What you need to do: Reproduce every entry that follows word for word, but omit the images.

Data extracts: Begin

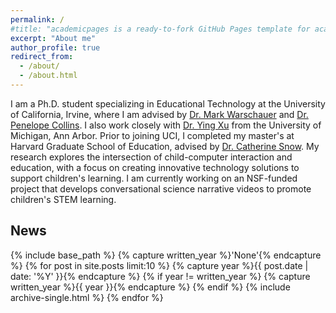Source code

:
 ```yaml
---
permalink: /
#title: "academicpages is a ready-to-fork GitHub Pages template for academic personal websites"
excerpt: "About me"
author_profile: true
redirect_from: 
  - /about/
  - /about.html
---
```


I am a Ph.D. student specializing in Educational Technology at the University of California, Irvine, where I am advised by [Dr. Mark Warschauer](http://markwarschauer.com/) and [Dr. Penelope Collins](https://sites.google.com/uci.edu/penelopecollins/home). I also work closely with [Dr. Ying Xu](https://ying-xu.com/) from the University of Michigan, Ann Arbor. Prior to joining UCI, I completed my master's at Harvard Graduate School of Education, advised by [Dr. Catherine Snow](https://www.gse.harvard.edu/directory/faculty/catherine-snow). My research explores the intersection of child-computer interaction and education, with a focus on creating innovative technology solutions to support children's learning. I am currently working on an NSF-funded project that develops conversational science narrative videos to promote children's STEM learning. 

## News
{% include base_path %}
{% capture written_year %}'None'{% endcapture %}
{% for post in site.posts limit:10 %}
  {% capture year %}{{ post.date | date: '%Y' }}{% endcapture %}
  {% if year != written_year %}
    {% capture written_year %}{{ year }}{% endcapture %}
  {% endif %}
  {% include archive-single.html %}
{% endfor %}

Data extracts: End

Finished exercise:
Source code

:
 ```yaml
---
permalink: /
#title: "academicpages is a ready-to-fork GitHub Pages template for academic personal websites"
excerpt: "About me"
author_profile: true
redirect_from: 
  - /about/
  - /about.html
---
```


I am a Ph.D. student specializing in Educational Technology at the University of California, Irvine, where I am advised by [Dr. Mark Warschauer](http://markwarschauer.com/) and [Dr. Penelope Collins](https://sites.google.com/uci.edu/penelopecollins/home). I also work closely with [Dr. Ying Xu](https://ying-xu.com/) from the University of Michigan, Ann Arbor. Prior to joining UCI, I completed my master's at Harvard Graduate School of Education, advised by [Dr. Catherine Snow](https://www.gse.harvard.edu/directory/faculty/catherine-snow). My research explores the intersection of child-computer interaction and education, with a focus on creating innovative technology solutions to support children's learning. I am currently working on an NSF-funded project that develops conversational science narrative videos to promote children's STEM learning. 

## News
{% include base_path %}
{% capture written_year %}'None'{% endcapture %}
{% for post in site.posts limit:10 %}
  {% capture year %}{{ post.date | date: '%Y' }}{% endcapture %}
  {% if year != written_year %}
    {% capture written_year %}{{ year }}{% endcapture %}
  {% endif %}
  {% include archive-single.html %}
{% endfor %}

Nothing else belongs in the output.